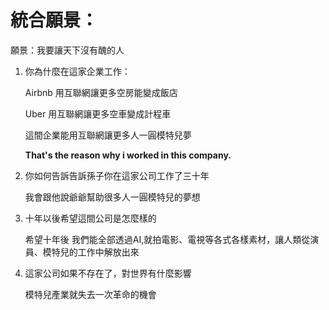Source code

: # 統合願景：

願景：我要讓天下沒有醜的人

1. 你為什麼在這家企業工作：

    Airbnb 用互聯網讓更多空房能變成飯店

    Uber 用互聯網讓更多空車變成計程車

    這間企業能用互聯網讓更多人一圓模特兒夢

    **That's the reason why i worked in this company.**

2. 你如何告訴告訴孫子你在這家公司工作了三十年

    我會跟他說爺爺幫助很多人一圓模特兒的夢想

3. 十年以後希望這間公司是怎麼樣的

    希望十年後 我們能全部透過AI,就拍電影、電視等各式各樣素材，讓人類從演員、模特兒的工作中解放出來

4. 這家公司如果不存在了，對世界有什麼影響

    模特兒產業就失去一次革命的機會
---
## What the task requires
Every line of the material is to be quoted exactly, with no pictures carried over.

## Result
Source code

: # 統合願景：

願景：我要讓天下沒有醜的人

1. 你為什麼在這家企業工作：

    Airbnb 用互聯網讓更多空房能變成飯店

    Uber 用互聯網讓更多空車變成計程車

    這間企業能用互聯網讓更多人一圓模特兒夢

    **That's the reason why i worked in this company.**

2. 你如何告訴告訴孫子你在這家公司工作了三十年

    我會跟他說爺爺幫助很多人一圓模特兒的夢想

3. 十年以後希望這間公司是怎麼樣的

    希望十年後 我們能全部透過AI,就拍電影、電視等各式各樣素材，讓人類從演員、模特兒的工作中解放出來

4. 這家公司如果不存在了，對世界有什麼影響

    模特兒產業就失去一次革命的機會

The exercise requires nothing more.